SLOW was the key, and I mean SLOW. I even moved closer to him, and for some reason I couldn't do anything. The last time we were out I put a woopin on him, last night he returned the favor! :lol:


----------



## PA Delaware Fisher

HAHAHA that happens from time to time its never fun unless you bring a new fisher with ya and keep them on fish. You using them HJs? I take it you were getting walleye?


----------



## overboard

Yes; walleyes, and the young guy and I have been fishing together for a number of yrs. now. He's not a rookie, and definitely can hold his own. WTH, I taught him! :lol: 
We have been using some other lures recently. There are a lot of lures that you can catch them on, just have to know how to fish them properly! 
A lure that I was using for quite awhile last night has water in it. I found that the seam left the water in, and it sinks like a rock instead of suspending. That didn't help matters any! Had that happen this spring while night trolling with a floating jointed Rebel. I kept getting hung up and finally decided to check the lure, sure enough the darn lure sank. It's not supposed to do that! #-o


----------



## PA Delaware Fisher

Same guy who catches all the musky? If you get bored one night can ya try a jig head with a tube at night and let me know if that produces.
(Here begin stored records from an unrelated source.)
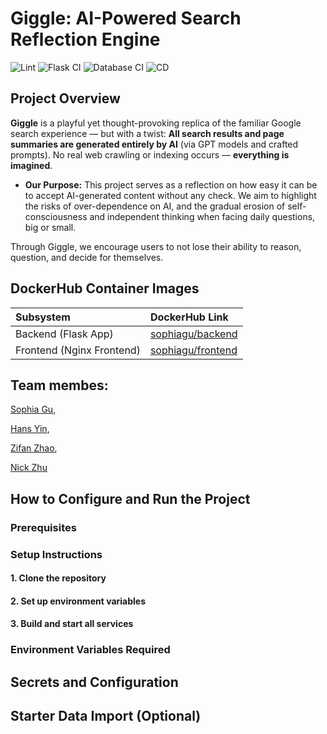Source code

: # Giggle: AI-Powered Search Reflection Engine

![Lint](https://github.com/software-students-spring2025/5-final-nofinal/actions/workflows/lint.yml/badge.svg)
![Flask CI](https://github.com/software-students-spring2025/5-final-nofinal/actions/workflows/CI_app.yml/badge.svg)
![Database CI](https://github.com/software-students-spring2025/5-final-nofinal/actions/workflows/CI_db.yml/badge.svg)
![CD](https://github.com/software-students-spring2025/5-final-nofinal/actions/workflows/deploy.yml/badge.svg)

## Project Overview
**Giggle** is a playful yet thought-provoking replica of the familiar Google search experience —
but with a twist:
**All search results and page summaries are generated entirely by AI** (via GPT models and crafted prompts).
No real web crawling or indexing occurs — **everything is imagined**.
- **Our Purpose:** This project serves as a reflection on how easy it can be to accept AI-generated content without any check.
We aim to highlight the risks of over-dependence on AI, and the gradual erosion of self-consciousness and independent thinking when facing daily questions, big or small.

Through Giggle, we encourage users to not lose their ability to reason, question, and decide for themselves.

## DockerHub Container Images
| Subsystem | DockerHub Link |
|:---|:---|
| Backend (Flask App) | [sophiagu/backend](https://hub.docker.com/r/sophiagu/backend) |
| Frontend (Nginx Frontend) | [sophiagu/frontend](https://hub.docker.com/r/sophiagu/frontend) |

## Team membes: 
[Sophia Gu](https://github.com/Sophbx), 

[Hans Yin](https://github.com/Hans-Yin), 

[Zifan Zhao](https://github.com/Exiam6), 

[Nick Zhu](https://github.com/NickZhuxy)

## How to Configure and Run the Project

### Prerequisites

### Setup Instructions

#### **1. Clone the repository**

#### **2. Set up environment variables**

#### **3. Build and start all services**

### Environment Variables Required

## Secrets and Configuration

## Starter Data Import (Optional)

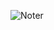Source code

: ![Noter](https://user-images.githubusercontent.com/46347858/189587345-e3481b5b-aa83-48c6-b2bf-c8a29c12417a.png)
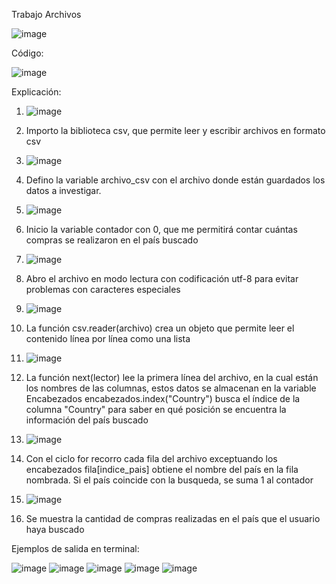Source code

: Trabajo Archivos

![image](https://github.com/user-attachments/assets/6166c3a2-4fee-4d6d-8438-65cdd4b778dd)

Código:

![image](https://github.com/user-attachments/assets/2bec561b-a8fe-416c-b794-6e6a972b5562)

Explicación:

1. ![image](https://github.com/user-attachments/assets/fa1461b5-390b-4dbe-aae3-b52148c59bfb)

1. Importo la biblioteca csv, que permite leer y escribir archivos en formato csv

2. ![image](https://github.com/user-attachments/assets/9c860ca4-50a1-4792-9969-0daa8bb78b97)

2. Defino la variable archivo_csv con el archivo donde están guardados los datos a investigar. 

3. ![image](https://github.com/user-attachments/assets/30833ec5-dd70-436d-b486-23b8a7212b33)

3. Inicio la variable contador con 0, que me permitirá contar cuántas compras se realizaron 
en el país buscado

4. ![image](https://github.com/user-attachments/assets/dfa0a1a4-34d1-4035-b2fd-81f08af0323c)

4. Abro el archivo en modo lectura con codificación utf-8 para evitar problemas con caracteres
especiales

5. ![image](https://github.com/user-attachments/assets/733dc05f-f5e0-4dd9-9e8e-d2499cd8e9db)

5. La función csv.reader(archivo) crea un objeto que permite leer el contenido línea por línea
como una lista

6. ![image](https://github.com/user-attachments/assets/3f39304a-1924-4277-ae10-1c84c869150d)

6. La función next(lector) lee la primera línea del archivo, en la cual están los nombres de las columnas,
estos datos se almacenan en la variable Encabezados
encabezados.index("Country") busca el índice de la columna "Country" para saber en qué posición 
se encuentra la información del país buscado 

7. ![image](https://github.com/user-attachments/assets/24e5ec1b-77fc-4d34-b668-770a538f163a)

7. Con el ciclo for recorro cada fila del archivo exceptuando los encabezados 
fila[indice_pais] obtiene el nombre del país en la fila nombrada. Si el país coincide 
con la busqueda, se suma 1 al contador

8. ![image](https://github.com/user-attachments/assets/041504ea-05f7-4e9f-8995-6aec91a89f5c)

8. Se muestra la cantidad de compras realizadas en el país que el usuario haya buscado

Ejemplos de salida en terminal:

![image](https://github.com/user-attachments/assets/8dd9c283-2750-4318-9556-cb2dccb89bc9)
![image](https://github.com/user-attachments/assets/54bd703e-9c74-43ae-931b-825ea70f239f)
![image](https://github.com/user-attachments/assets/08f5d48b-e977-47d1-9c47-d1c1a0d7c9c4)
![image](https://github.com/user-attachments/assets/7c665e8c-54c5-4171-be43-c40c32ac9569)
![image](https://github.com/user-attachments/assets/c3ff971b-2e61-4f2b-b8e3-3ab2906f3415)




























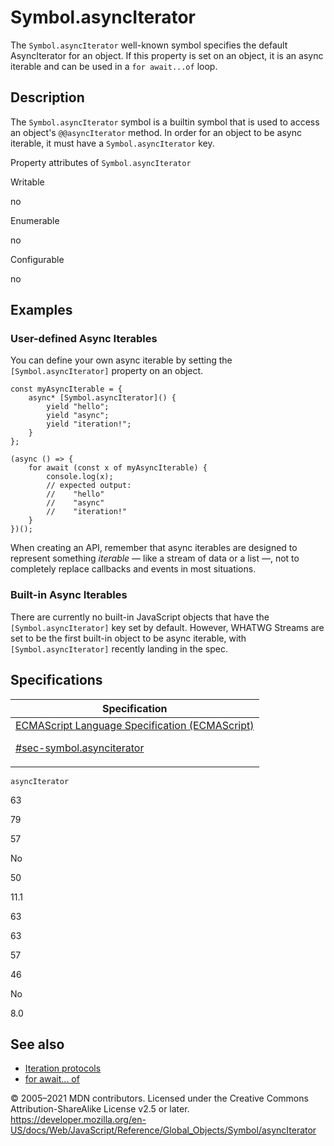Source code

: # Symbol.asyncIterator

The `Symbol.asyncIterator` well-known symbol specifies the default AsyncIterator for an object. If this property is set on an object, it is an async iterable and can be used in a `for await...of` loop.

## Description

The `Symbol.asyncIterator` symbol is a builtin symbol that is used to access an object's `@@asyncIterator` method. In order for an object to be async iterable, it must have a `Symbol.asyncIterator` key.

Property attributes of `Symbol.asyncIterator`

Writable

no

Enumerable

no

Configurable

no

## Examples

### User-defined Async Iterables

You can define your own async iterable by setting the `[Symbol.asyncIterator]` property on an object.

    const myAsyncIterable = {
        async* [Symbol.asyncIterator]() {
            yield "hello";
            yield "async";
            yield "iteration!";
        }
    };

    (async () => {
        for await (const x of myAsyncIterable) {
            console.log(x);
            // expected output:
            //    "hello"
            //    "async"
            //    "iteration!"
        }
    })();

When creating an API, remember that async iterables are designed to represent something _iterable_ — like a stream of data or a list —, not to completely replace callbacks and events in most situations.

### Built-in Async Iterables

There are currently no built-in JavaScript objects that have the `[Symbol.asyncIterator]` key set by default. However, WHATWG Streams are set to be the first built-in object to be async iterable, with `[Symbol.asyncIterator]` recently landing in the spec.

## Specifications

<table>
<thead>
<tr class="header">
<th>Specification</th>
</tr>
</thead>
<tbody>
<tr class="odd">
<td>
<a href="https://tc39.es/ecma262/#sec-symbol.asynciterator">ECMAScript Language Specification (ECMAScript)
<br/>

<span class="small">#sec-symbol.asynciterator</span>
</a>
</td>
</tr>
</tbody>
</table>

`asyncIterator`

63

79

57

No

50

11.1

63

63

57

46

No

8.0

## See also

-   [Iteration protocols](../../iteration_protocols)
-   [for await... of](../../statements/for-await...of)

© 2005–2021 MDN contributors.
Licensed under the Creative Commons Attribution-ShareAlike License v2.5 or later.
<a href="https://developer.mozilla.org/en-US/docs/Web/JavaScript/Reference/Global_Objects/Symbol/asyncIterator" class="_attribution-link">https://developer.mozilla.org/en-US/docs/Web/JavaScript/Reference/Global_Objects/Symbol/asyncIterator</a>
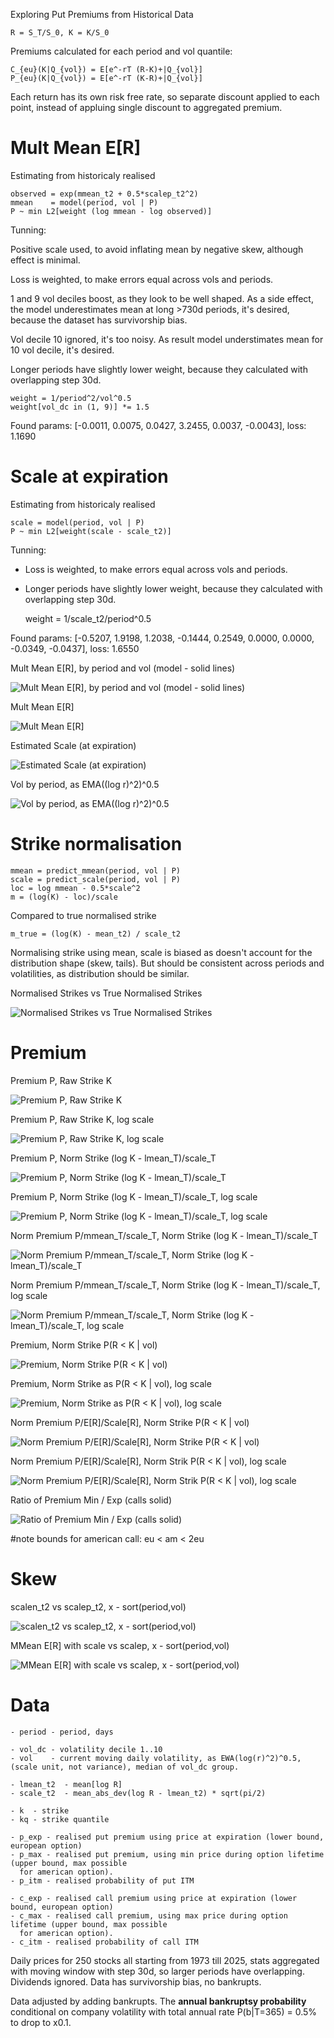Exploring Put Premiums from Historical Data

    R = S_T/S_0, K = K/S_0

Premiums calculated for each period and vol quantile:

    C_{eu}(K|Q_{vol}) = E[e^-rT (R-K)+|Q_{vol}]
    P_{eu}(K|Q_{vol}) = E[e^-rT (K-R)+|Q_{vol}]

Each return has its own risk free rate, so separate discount applied to each point, instead of appluing single discount
to aggregated premium.

# Mult Mean E[R]

Estimating from historicaly realised

    observed = exp(mmean_t2 + 0.5*scalep_t2^2)
    mmean    = model(period, vol | P)
    P ~ min L2[weight (log mmean - log observed)]

Tunning:

Positive scale used, to avoid inflating mean by negative skew, although effect is minimal.

Loss is weighted, to make errors equal across vols and periods.

1 and 9 vol deciles boost, as they look to be well shaped. As a side effect, the model underestimates mean at
long >730d periods, it's desired, because the dataset has survivorship bias.

Vol decile 10 ignored, it's too noisy. As result model understimates mean for 10 vol decile, it's desired.

Longer periods have slightly lower weight, because they calculated with overlapping step 30d.

    weight = 1/period^2/vol^0.5
    weight[vol_dc in (1, 9)] *= 1.5

Found params: [-0.0011, 0.0075, 0.0427, 3.2455, 0.0037, -0.0043], loss: 1.1690

# Scale at expiration

Estimating from historicaly realised

    scale = model(period, vol | P)
    P ~ min L2[weight(scale - scale_t2)]

Tunning:

- Loss is weighted, to make errors equal across vols and periods.
- Longer periods have slightly lower weight, because they calculated with overlapping step 30d.

    weight = 1/scale_t2/period^0.5

Found params: [-0.5207, 1.9198, 1.2038, -0.1444, 0.2549, 0.0000, 0.0000, -0.0349, -0.0437], loss: 1.6550

Mult Mean E[R], by period and vol (model - solid lines)

![Mult Mean E[R], by period and vol (model - solid lines)](readme/mult-mean-e-r-by-period-and-vol-model-solid-lines.png)

Mult Mean E[R]

![Mult Mean E[R]](readme/mult-mean-e-r.png)

Estimated Scale (at expiration)

![Estimated Scale (at expiration)](readme/estimated-scale-at-expiration.png)

Vol by period, as EMA((log r)^2)^0.5

![Vol by period, as EMA((log r)^2)^0.5](readme/vol-by-period-as-ema-log-r-2-0-5.png)

# Strike normalisation

    mmean = predict_mmean(period, vol | P)
    scale = predict_scale(period, vol | P)
    loc = log mmean - 0.5*scale^2
    m = (log(K) - loc)/scale

Compared to true normalised strike

    m_true = (log(K) - mean_t2) / scale_t2

Normalising strike using mean, scale is biased as doesn't account for the distribution shape (skew, tails). But
should be consistent across periods and volatilities, as distribution should be similar.

Normalised Strikes vs True Normalised Strikes

![Normalised Strikes vs True Normalised Strikes](readme/normalised-strikes-vs-true-normalised-strikes.png)

# Premium

Premium P, Raw Strike K

![Premium P, Raw Strike K](readme/premium-p-raw-strike-k.png)

Premium P, Raw Strike K, log scale

![Premium P, Raw Strike K, log scale](readme/premium-p-raw-strike-k-log-scale.png)

Premium P, Norm Strike (log K - lmean_T)/scale_T

![Premium P, Norm Strike (log K - lmean_T)/scale_T](readme/premium-p-norm-strike-log-k-lmean-t-scale-t.png)

Premium P, Norm Strike (log K - lmean_T)/scale_T, log scale

![Premium P, Norm Strike (log K - lmean_T)/scale_T, log scale](readme/premium-p-norm-strike-log-k-lmean-t-scale-t-log-scale.png)

Norm Premium P/mmean_T/scale_T, Norm Strike (log K - lmean_T)/scale_T

![Norm Premium P/mmean_T/scale_T, Norm Strike (log K - lmean_T)/scale_T](readme/norm-premium-p-mmean-t-scale-t-norm-strike-log-k-lmean-t-scale-t.png)

Norm Premium P/mmean_T/scale_T, Norm Strike (log K - lmean_T)/scale_T, log scale

![Norm Premium P/mmean_T/scale_T, Norm Strike (log K - lmean_T)/scale_T, log scale](readme/norm-premium-p-mmean-t-scale-t-norm-strike-log-k-lmean-t-scale-t-log-scale.png)

Premium, Norm Strike P(R < K | vol)

![Premium, Norm Strike P(R < K | vol)](readme/premium-norm-strike-p-r-k-vol.png)

Premium, Norm Strike as P(R < K | vol), log scale

![Premium, Norm Strike as P(R < K | vol), log scale](readme/premium-norm-strike-as-p-r-k-vol-log-scale.png)

Norm Premium P/E[R]/Scale[R], Norm Strike P(R < K | vol)

![Norm Premium P/E[R]/Scale[R], Norm Strike P(R < K | vol)](readme/norm-premium-p-e-r-scale-r-norm-strike-p-r-k-vol.png)

Norm Premium P/E[R]/Scale[R], Norm Strik P(R < K | vol), log scale

![Norm Premium P/E[R]/Scale[R], Norm Strik P(R < K | vol), log scale](readme/norm-premium-p-e-r-scale-r-norm-strik-p-r-k-vol-log-scale.png)

Ratio of Premium Min / Exp (calls solid)

![Ratio of Premium Min / Exp (calls solid)](readme/ratio-of-premium-min-exp-calls-solid.png)

#note bounds for american call: eu < am < 2eu

# Skew

scalen_t2 vs scalep_t2, x - sort(period,vol)

![scalen_t2 vs scalep_t2, x - sort(period,vol)](readme/scalen-t2-vs-scalep-t2-x-sort-period-vol.png)

MMean E[R] with scale vs scalep, x - sort(period,vol)

![MMean E[R] with scale vs scalep, x - sort(period,vol)](readme/mmean-e-r-with-scale-vs-scalep-x-sort-period-vol.png)

# Data

    - period - period, days

    - vol_dc - volatility decile 1..10
    - vol    - current moving daily volatility, as EWA(log(r)^2)^0.5, (scale unit, not variance), median of vol_dc group.

    - lmean_t2  - mean[log R]
    - scale_t2  - mean_abs_dev(log R - lmean_t2) * sqrt(pi/2)

    - k  - strike
    - kq - strike quantile

    - p_exp - realised put premium using price at expiration (lower bound, european option)
    - p_max - realised put premium, using min price during option lifetime (upper bound, max possible
      for american option).
    - p_itm - realised probability of put ITM

    - c_exp - realised call premium using price at expiration (lower bound, european option)
    - c_max - realised call premium, using max price during option lifetime (upper bound, max possible
      for american option).
    - c_itm - realised probability of call ITM


Daily prices for 250 stocks all starting from 1973 till 2025, stats aggregated with moving window with step 30d, so
larger periods have overlapping. Dividends ignored. Data has survivorship bias, no bankrupts.

Data adjusted by adding bankrupts. The **annual bankruptsy probability** conditional on company volatility with total
annual rate P(b|T=365) = 0.5% to drop to x0.1.

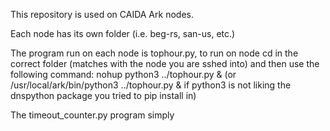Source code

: This repository is used on CAIDA Ark nodes.

Each node has its own folder (i.e. beg-rs, san-us, etc.)

The program run on each node is tophour.py, to run on node cd in the correct folder (matches with the node you are sshed into) and then use the following command: nohup python3 ../tophour.py & (or /usr/local/ark/bin/python3 ../tophour.py & if python3 is not liking the dnspython package you tried to pip install in)

The timeout_counter.py program simply 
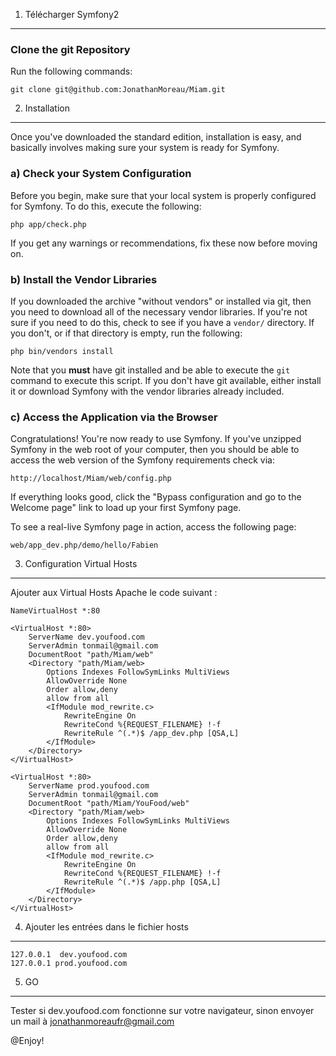 
1) Télécharger Symfony2
---------------

### Clone the git Repository

Run the following commands:

    git clone git@github.com:JonathanMoreau/Miam.git

2) Installation
---------------

Once you've downloaded the standard edition, installation is easy, and basically
involves making sure your system is ready for Symfony.

### a) Check your System Configuration

Before you begin, make sure that your local system is properly configured
for Symfony. To do this, execute the following:

    php app/check.php

If you get any warnings or recommendations, fix these now before moving on.

### b) Install the Vendor Libraries

If you downloaded the archive "without vendors" or installed via git, then
you need to download all of the necessary vendor libraries. If you're not
sure if you need to do this, check to see if you have a ``vendor/`` directory.
If you don't, or if that directory is empty, run the following:

    php bin/vendors install

Note that you **must** have git installed and be able to execute the `git`
command to execute this script. If you don't have git available, either install
it or download Symfony with the vendor libraries already included.

### c) Access the Application via the Browser

Congratulations! You're now ready to use Symfony. If you've unzipped Symfony
in the web root of your computer, then you should be able to access the
web version of the Symfony requirements check via:

    http://localhost/Miam/web/config.php

If everything looks good, click the "Bypass configuration and go to the Welcome page"
link to load up your first Symfony page.

To see a real-live Symfony page in action, access the following page:

    web/app_dev.php/demo/hello/Fabien

3) Configuration Virtual Hosts
-----------------------

Ajouter aux Virtual Hosts Apache le code suivant :

    NameVirtualHost *:80

    <VirtualHost *:80>
        ServerName dev.youfood.com
        ServerAdmin tonmail@gmail.com
        DocumentRoot "path/Miam/web"
        <Directory "path/Miam/web>
            Options Indexes FollowSymLinks MultiViews
            AllowOverride None
            Order allow,deny
            allow from all
            <IfModule mod_rewrite.c>
                RewriteEngine On
                RewriteCond %{REQUEST_FILENAME} !-f
                RewriteRule ^(.*)$ /app_dev.php [QSA,L]
            </IfModule>
        </Directory>
    </VirtualHost>

    <VirtualHost *:80>
        ServerName prod.youfood.com
        ServerAdmin tonmail@gmail.com
        DocumentRoot "path/Miam/YouFood/web"
        <Directory "path/Miam/web>
            Options Indexes FollowSymLinks MultiViews
            AllowOverride None
            Order allow,deny
            allow from all
            <IfModule mod_rewrite.c>
                RewriteEngine On
                RewriteCond %{REQUEST_FILENAME} !-f
                RewriteRule ^(.*)$ /app.php [QSA,L]
            </IfModule>
        </Directory>
    </VirtualHost>

4) Ajouter les entrées dans le fichier hosts
------------------------

    127.0.0.1  dev.youfood.com
    127.0.0.1 prod.youfood.com

5) GO
-----------------------

Tester si dev.youfood.com fonctionne sur votre navigateur, sinon envoyer un mail à jonathanmoreaufr@gmail.com


@Enjoy!

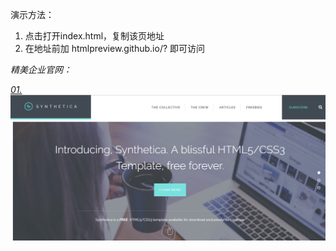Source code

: 演示方法：
1. 点击打开index.html，复制该页地址
2. 在地址前加 htmlpreview.github.io/? 即可访问

*精美企业官网：*

*[01.](http://htmlpreview.github.io/?https://github.com/icegeeker/effective-succotash/blob/master/index.html)*
![1.](https://github.com/icegeeker/effective-succotash/blob/master/img/0.png)


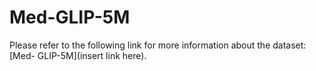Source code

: # Med-GLIP-5M

Please refer to the following link for more information about the dataset: [Med- GLIP-5M](insert link here).
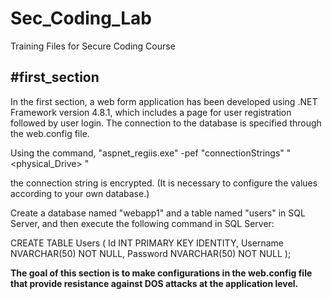# Sec_Coding_Lab
Training Files for Secure Coding Course

<h2> #first_section </h2>
In the first section, a web form application has been developed using .NET Framework version 4.8.1, which includes a page for user registration followed by user login. The connection to the database is specified through the web.config file.

Using the command,  "aspnet_regiis.exe" -pef "connectionStrings" "<physical_Drive> " 

the connection string is encrypted. (It is necessary to configure the values according to your own database.)

Create a database named "webapp1" and a table named "users" in SQL Server, and then execute the following command in SQL Server:

CREATE TABLE Users (
    Id INT PRIMARY KEY IDENTITY,
    Username NVARCHAR(50) NOT NULL,
    Password NVARCHAR(50) NOT NULL
);

<b>The goal of this section is to make configurations in the web.config file that provide resistance against DOS attacks at the application level. </b>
I had the opportunity to get any fishing in after dark since its been on the cooler side but I am looking forward to it.


----------



## overboard

Yup, and he can have them. Give me the can of Musky Repellant! :lol:


----------



## PA Delaware Fisher

I would really like to hook into one. One of the biggest fish swimming them waters! Forgot to ask, did he catch them on his walleye set up or was he targeting them and using a heavier set up? A 50" musky would look great on my wall!


----------



## overboard

He caught them on what he uses for walleyes. 
Now, all I have to do is get a 30" walleye. I know a guy that will mount it for a reasonable price-----HIM! :lol: He's also a taxidermist!!!


----------



## PA Delaware Fisher

That's awesome! That's a good fella to know!


----------



## jhunter1

No ones been out?


----------



## overboard

Been out, and for some reason it really went downhill! Made a unusual day trip and got 1 short. Went out the next night and could only manage 1 short. It should be getting better, not worse! #-o


----------



## PA Delaware Fisher

Went out today for a few hours and nothing! First time i was skunked in my new boat!!!!!! Cant win em all i guess. I don't know if it was the cold front or just bad luck but not one bite in over a mile of river!


----------



## jhunter1

Went out today for two hours and landed 3, 22-24-25. Released them all, they all hit aggressively and had the whole bait in their mouth. Going out tomorrow again.


----------



## overboard

Nice river fish. Was out Sun. night, ZERO, unusual for this time of the Yr.


----------



## JL8Jeff

You guys are diehards! I had hoped to get out one more time but it got too cold so fast. I have circulation issues in my feet and hands so no way I can go out on the water now. Boat is parked in the garage and done for the season.


----------



## jhunter1

Its not too bad just have to dress right. Hot hands and foot warmers help when its cold. Rain gear for when its windy. Did ok today, spent more time searching for them than catching. Once I found them I had 3 pretty quick. I want some rain/snow so this river gets really high, might lose a few days of fishing but it would be worth it. I can get where I want to now but its still too shallow.


----------



## PA Delaware Fisher

Last outing wasn't too eventful but i didn't get skunked! 1 short walleye. Rifle season starts here tomorrow so prob wont be out again until that ends. Hopefully there wont be any ice at the ramps and i can try and catch a few more before the winter really sets in.


----------



## jhunter1

Im hoping to be able to fish most of the winter, need higher waters though. Went today, bite was really slow. Landed 4 all in the 17-21 inch range and had 5 hits.


----------



## PA Delaware Fisher

They don't plow the boat launches by me. Have no way to get the boat in the water or I would fish when I can.


----------



## jhunter1

Looks like the river is supposed to come up a lot from this rain. This is going to help a lot.


----------



## overboard

Probably won't last too long. Beltzville Lake is very low, as were most of the streams around here. When you see the lake drawn down, they are using it to help maintain the flow of the Delaware. It surprised me that the river is even predicted to hit 8.1 ft. at Tocks.
I've caught plenty of eyes when it's around 5.8 ft.


----------



## jhunter1

I like it around 5-6 ft in belvidere but its been mid 3s a long time. Called for 7.8 but now down to 6. Some high water will make it a little easier to find them.


----------



## Deep V 3654

Not sure if anyone is checking these reports since the only way to hit the river right now and for the foreseeable future is with ice skates...but I figured I'd ask anyway.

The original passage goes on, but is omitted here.